After he retired some 50 years later, Jack Phillips was County Judge for Cherokee County, and she was his secretary for about 15 years. He was one of these West Texans that basically talked with his mouth shut, between his teeth. They are different from East Texans that way. Laura, she talked with her mouth wide open, and when she laughed it was a big laugh, raucous, with her head throwed back.
Me and Shila passed through one year on our way to a fishing trip at Toledo Bend. We stopped at the Court House to visit them. While we were there, the phone rang. All we got was one side of the conversation:
"County Court, this is Laura, how can I help you?" "Hello Harlan, how is Phyllis?" "You don't say?" "Bless her heart, you give her our love. What can I do for you?" "Yes, I know that bridge, its Andersons Crossing" "Did they? Oh no, not again" 
(raucous laughter) "Is the fire out?" “That's good they had some barricades to put up.

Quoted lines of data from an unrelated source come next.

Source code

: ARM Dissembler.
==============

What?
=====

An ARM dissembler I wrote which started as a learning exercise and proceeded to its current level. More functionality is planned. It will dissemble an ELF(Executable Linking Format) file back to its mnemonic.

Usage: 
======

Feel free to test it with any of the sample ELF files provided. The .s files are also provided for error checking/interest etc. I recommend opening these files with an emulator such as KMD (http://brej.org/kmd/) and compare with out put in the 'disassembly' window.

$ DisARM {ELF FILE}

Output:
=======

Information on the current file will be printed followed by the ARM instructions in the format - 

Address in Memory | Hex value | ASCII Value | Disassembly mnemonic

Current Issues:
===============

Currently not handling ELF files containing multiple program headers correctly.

Wouldn't want anyone running off into the Angelina river.” (more raucous laughter) "Well, Harlan, they burn that bridge down every year just before deer season" 
(more raucous laughter; apparently burning Andersons Crossing somehow enhances the deer hunting in that region between Cherokee and Anderson County) "We'll let the roads department know, thanks for calling Harlan" (hanging up phone, more raucous laughter, hollering to Jack through the door to the judges office) "Jack, they burned Andersons Crossing down again last night!" (silence from the judges office, then a soft whisper, like a man talking through clinched teeth echoes back) "Well, shoot, they do it every year. When are we going to get us a metal bridge?"

Uncle Jack, you may recall from a previous story, is the "the good man with the barbed wire wit and big heart" who had told me when I was 4 years old that my mother had fallen into the well, and the only way to get her back was to go in the house and turn the faucet on, which I did, crying my fool head off.

1 comment:

Water Baby said...

I love this story! The only real memories I have of Aunt Lera are of her little poodle Suzie. We baby sat for Suzie once and you used to sing her that song 'Wake up a-little Su-uzie, Wake up!' and hold that poor dog up over your head dancing around the living room!